Description

A middle-aged adult with a history of depression, anxiety, and alcohol use disorder died by suicide after not receiving adequate screening, referrals, or follow-up.

Clinical Sequence

A 58-year-old male patient with a medical history of high blood pressure, diabetes, and alcohol use disorder was being treated by a nurse practitioner (NP) for smoking cessation. The patient was prescribed Chantix for smoking and reported he had not smoked for over a year. The patient reported to the NP that he was drinking at least six to eight beers per night, which was increasing his blood sugar levels. At this point, the NP did not refer the patient to any substance use support services.

A few months later, the NP saw the patient for depression and anxiety, which was precipitated by fear he may lose his business.
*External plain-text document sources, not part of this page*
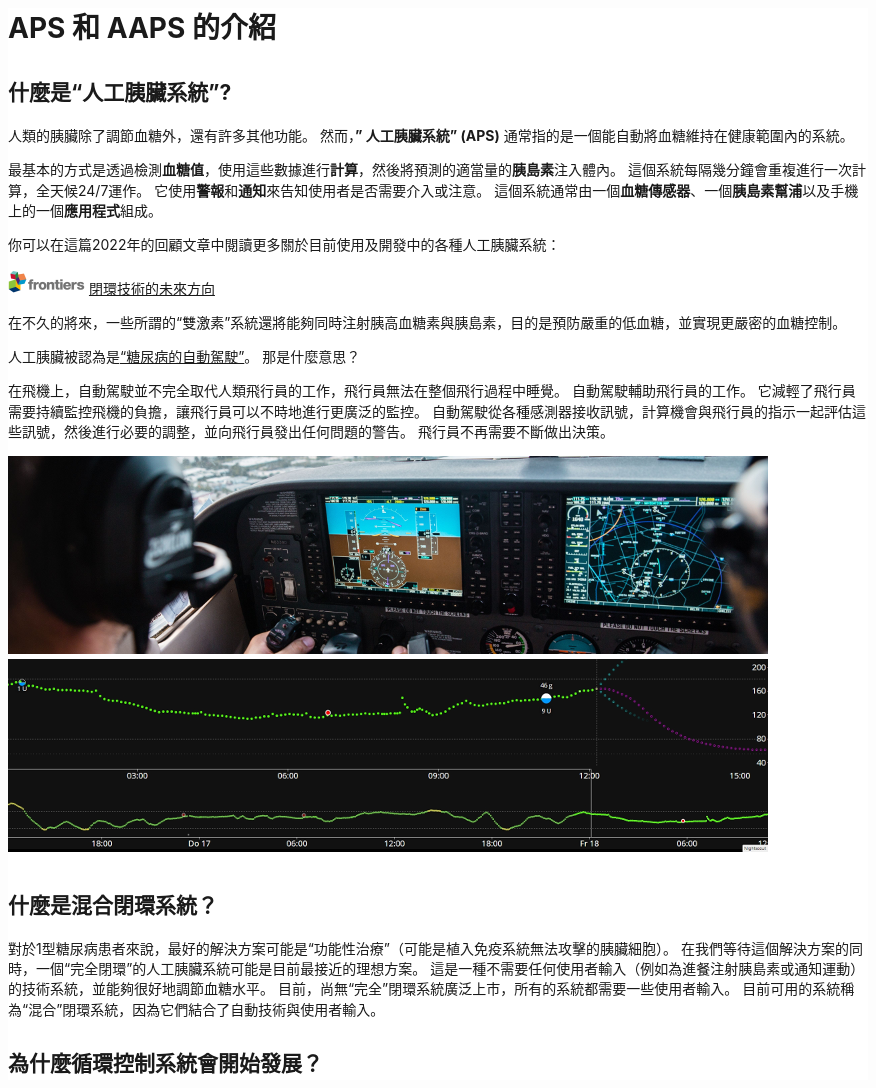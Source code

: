 # APS 和 AAPS 的介紹

## 什麼是“人工胰臟系統”?

人類的胰臟除了調節血糖外，還有許多其他功能。 然而，**” 人工胰臟系統” (APS)** 通常指的是一個能自動將血糖維持在健康範圍內的系統。

最基本的方式是透過檢測**血糖值**，使用這些數據進行**計算**，然後將預測的適當量的**胰島素**注入體內。 這個系統每隔幾分鐘會重複進行一次計算，全天候24/7運作。 它使用**警報**和**通知**來告知使用者是否需要介入或注意。 這個系統通常由一個**血糖傳感器**、一個**胰島素幫浦**以及手機上的一個**應用程式**組成。

你可以在這篇2022年的回顧文章中閱讀更多關於目前使用及開發中的各種人工胰臟系統：

![前言](./images/FRONTIERS_Logo_Grey_RGB.png) [閉環技術的未來方向](https://www.frontiersin.org/articles/10.3389/fendo.2022.919942/full#:~:text=Fully%20closed%2Dloop%20systems%2C%20unlike,user%20input%20for%20mealtime%20boluses)

在不久的將來，一些所謂的“雙激素”系統還將能夠同時注射胰高血糖素與胰島素，目的是預防嚴重的低血糖，並實現更嚴密的血糖控制。

人工胰臟被認為是[“糖尿病的自動駕駛”](https://www.artificialpancreasbook.com/)。 那是什麼意思？

在飛機上，自動駕駛並不完全取代人類飛行員的工作，飛行員無法在整個飛行過程中睡覺。 自動駕駛輔助飛行員的工作。 它減輕了飛行員需要持續監控飛機的負擔，讓飛行員可以不時地進行更廣泛的監控。 自動駕駛從各種感測器接收訊號，計算機會與飛行員的指示一起評估這些訊號，然後進行必要的調整，並向飛行員發出任何問題的警告。 飛行員不再需要不斷做出決策。

![image](./images/autopilot.png)

## 什麼是混合閉環系統？

對於1型糖尿病患者來說，最好的解決方案可能是“功能性治療”（可能是植入免疫系統無法攻擊的胰臟細胞）。 在我們等待這個解決方案的同時，一個“完全閉環”的人工胰臟系統可能是目前最接近的理想方案。 這是一種不需要任何使用者輸入（例如為進餐注射胰島素或通知運動）的技術系統，並能夠很好地調節血糖水平。 目前，尚無“完全”閉環系統廣泛上市，所有的系統都需要一些使用者輸入。 目前可用的系統稱為“混合”閉環系統，因為它們結合了自動技術與使用者輸入。

## 為什麼循環控制系統會開始發展？
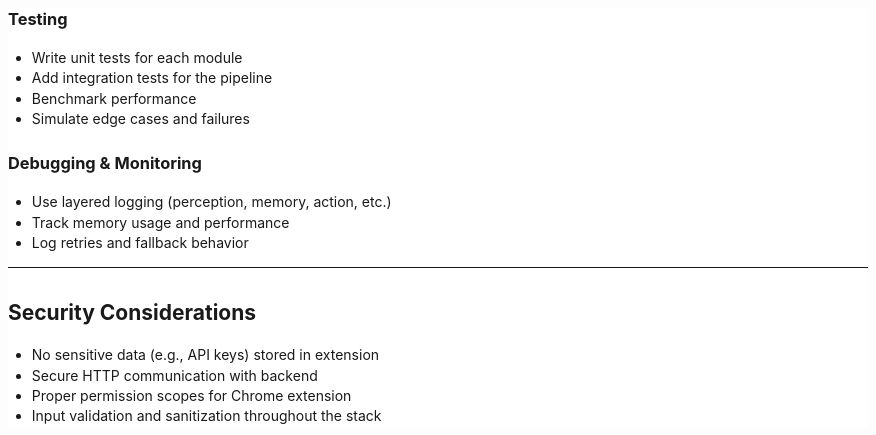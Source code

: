 ### Testing
- Write unit tests for each module
- Add integration tests for the pipeline
- Benchmark performance
- Simulate edge cases and failures

### Debugging & Monitoring
- Use layered logging (perception, memory, action, etc.)
- Track memory usage and performance
- Log retries and fallback behavior

---

## Security Considerations

- No sensitive data (e.g., API keys) stored in extension
- Secure HTTP communication with backend
- Proper permission scopes for Chrome extension
- Input validation and sanitization throughout the stack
The patient had resumed smoking and reported increased, extreme anxiety. He stated he had not slept in over a week and had been taking his friend’s Alprazolam (anti-anxiety medication). The NP prescribed the patient Lorazepam for anxiety, and he was instructed not to take this medication with alcohol.

The patient returned the following month stating he was still not sleeping. The NP documented “No depression, no life stressors” in his chart. Eighteen months later, the patient reported he was highly anxious, still drinking alcohol at night, depressed over his failing business, and had lost 15 pounds. At the time, the patient was taking Chantix along with two anti-anxiety medications (Clonazepam and Lorazepam) and an anti-depressant (Citalopram), all of which were prescribed by the NP.

The patient called the NP requesting additional medication for anxiety. The NP counseled the patient to try to relax and “let the medication work.” The NP did not refer him to mental health services or assess him for suicidal ideation.

The next day, the patient was found to have died by suicide.

Allegation

The patient’s wife alleged a failure to screen for suicidal ideation and ensure safety in a patient with a history of alcohol use disorder and multiple life stressors.

Disposition

This case was settled in the medium range (approx. $500,000).

Analysis

Lack of/inadequate patient assessment

  • Despite the patient reporting extreme anxiety, insomnia, weight loss, depression, and extreme life stressors, the provider never completed a thorough assessment, including an assessment for suicidal ideation.

Failure/Delay in obtaining a consult/referral

  • Experts were critical of the provider for not referring the patient to Alcoholics Anonymous, a substance abuse counselor, or an alcohol detox program to receive support for alcohol use disorder.
  • Given all of the patient’s ongoing issues and stressors, a referral to a therapist, psychopharmacologist, or mental health specialist was warranted

Failure to ensure patient safety

  • The patient had intermittent interactions with the provider and inconsistent follow-up after being prescribed several medications, such as benzodiazepines, that carry a risk of accidental or incidental death when mixed with alcohol.
  • The provider did not document any depression or suicide screenings.

Lack of patient education on medications

  • The provider should have completed and documented patient education related to the potential adverse effects of the several medications the patient was taking.
  • Education should also have been provided on immediate next steps to take if the patient experienced worsening psychiatric/psychological symptoms to ensure safety.

Discussion Questions

  1. What documentation practices could have been improved in this case to provide a clearer record of the patient’s condition and care, and how might thorough documentation help reduce liability?
  2. How can providers ensure that they properly educate patients on the risks and interactions of prescribed medications, especially when patients have co-occurring conditions like substance use disorder?
  3. What are the key indicators that should prompt a provider to refer a patient to specialized care, and how might timely referrals to mental health or substance use treatment services reduce malpractice risk?
  4. In what ways can providers ensure adequate follow-up and monitoring for patients who are prescribed medications with a high risk of adverse interactions, particularly in cases involving substance use?
  5. What protocols can health care organizations adopt to better support nurse practitioners and other providers in managing complex cases to help reduce the risk of medical error?